Ilum Tables is a Spark format that serves as a wrapper for Delta, Iceberg, and Hudi data formats. It enables you to access and create datasets in these formats using a unified interface, resulting in more flexible code design.

Import Ilum Tables

To make use of Ilum Tables you should include ilum-spark-format package into your Ilum Jobs. You can do this by adding this configuration:

spark.jars.packages=cloud.ilum:ilum-spark-format:6.1.0

or by adding the package as a separate jar into your Ilum Job resources

How to include package into your Scala Application

  • Using sbt:
libraryDependencies += "cloud.ilum" % "ilum-spark-format" % "6.1.0"
  • Using maven:
<dependency>
<groupId>cloud.ilum</groupId>
<artifactId>ilum-spark-format</artifactId>
<version>6.1.0</version>
</dependency>
  • Using gradle:
implementation group: 'cloud.ilum', name: 'ilum-spark-format', version: '6.1.0'

How to use it?

  • Read and write data specifying 'ilum format'
  • Read and write data using ilum method

To do this you shoud import them like this:

import cloud.ilum.implicits.{
IlumDataFrameReader,
IlumDataFrameWriter,
IlumDataFrameWriterV2,
IlumDataStreamWriter,
IlumDataStreamReader
}
  • Read and write data by preconfiguring the catalog ( writeTo, read.table)

Reading

val filepath = "s3a://ilum-files/ilum-tables/table"
val tableFormat = Some("delta")

// without ilum method
val mydf = spark.read.format("ilum").option("tableFormat", tableFormat).load(filepath)

// with ilum method
val mydf2 = sparkSession.read.ilum(filePath, tableFormat)


Writing

val filepath = "s3a://ilum-files/ilum-tables/table"
val tableFormat = "delta"

val data = Seq(
(1, "Alice"),
(2, "Bob"),
(3, "Cathy")
)

val df = spark.createDataFrame(data).toDF("id", "name")

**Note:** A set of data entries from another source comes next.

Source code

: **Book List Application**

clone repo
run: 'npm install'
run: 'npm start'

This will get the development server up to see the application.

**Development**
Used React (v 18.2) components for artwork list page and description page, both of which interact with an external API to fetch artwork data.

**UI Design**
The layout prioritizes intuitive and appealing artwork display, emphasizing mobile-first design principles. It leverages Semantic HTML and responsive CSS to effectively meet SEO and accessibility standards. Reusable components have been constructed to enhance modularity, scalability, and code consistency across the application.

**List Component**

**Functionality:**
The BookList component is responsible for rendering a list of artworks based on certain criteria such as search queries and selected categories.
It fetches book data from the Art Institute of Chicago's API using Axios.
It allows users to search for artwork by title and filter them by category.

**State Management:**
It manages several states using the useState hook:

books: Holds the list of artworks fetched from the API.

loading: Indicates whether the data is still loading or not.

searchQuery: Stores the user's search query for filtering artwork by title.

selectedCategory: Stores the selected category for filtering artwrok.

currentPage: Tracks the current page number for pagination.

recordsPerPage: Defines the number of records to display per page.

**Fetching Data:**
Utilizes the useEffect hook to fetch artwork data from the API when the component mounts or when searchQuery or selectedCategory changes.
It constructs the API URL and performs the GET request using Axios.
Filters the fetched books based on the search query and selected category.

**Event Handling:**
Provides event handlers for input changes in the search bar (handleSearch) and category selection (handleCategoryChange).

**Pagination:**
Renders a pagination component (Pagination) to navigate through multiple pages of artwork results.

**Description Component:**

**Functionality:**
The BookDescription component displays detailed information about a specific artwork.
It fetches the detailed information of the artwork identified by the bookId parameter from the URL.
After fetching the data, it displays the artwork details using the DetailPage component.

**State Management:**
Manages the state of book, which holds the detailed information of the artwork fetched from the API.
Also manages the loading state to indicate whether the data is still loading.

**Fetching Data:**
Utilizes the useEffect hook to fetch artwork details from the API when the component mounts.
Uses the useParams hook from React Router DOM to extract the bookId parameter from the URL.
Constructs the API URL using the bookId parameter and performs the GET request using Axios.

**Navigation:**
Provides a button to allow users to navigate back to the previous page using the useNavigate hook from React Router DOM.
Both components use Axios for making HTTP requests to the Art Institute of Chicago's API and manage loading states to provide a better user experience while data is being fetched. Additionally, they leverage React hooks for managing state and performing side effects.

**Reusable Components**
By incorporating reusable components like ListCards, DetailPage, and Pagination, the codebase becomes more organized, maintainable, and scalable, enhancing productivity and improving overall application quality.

// using DataframeWriterV1

// you can use syntax like this
df.write.format("ilum").option("tableFormat", tableFormat).save(filepath)

// or you can use ilum function

df.write.ilum(filepath + "/1", format)

// using DataframeWriterV2 with preconfigured Delta catalog
val catalog = "catalog"
val table = "tablename"
df.writeTo(s"${catalog}.${table}").ilum(format, None ).createOrReplace()

Streaming

Without Ilum Methods

val filepath = "s3a://ilum-files/ilum-tables/streaming"
val tableFormat = "delta"

val input = spark.readStream
.format("ilum")
.option("tableFormat", tableFormat)
.load(filepath)

val query = input.writeStream
.outputMode("append")
.format("ilum")
.option("tableFormat", tableFormat)
.option("path", filepath + "_copy")
.option("checkpointLocation", filepath + "_checkpoint")
.start()

query.awaitTermination()

With Ilum Methods:


val filePath = s"s3a://ilum-files/ilum-tables/smth"
val tableFormat = Some("delta")

val df = sparkSession.readStream.ilum(filePath, tableFormat)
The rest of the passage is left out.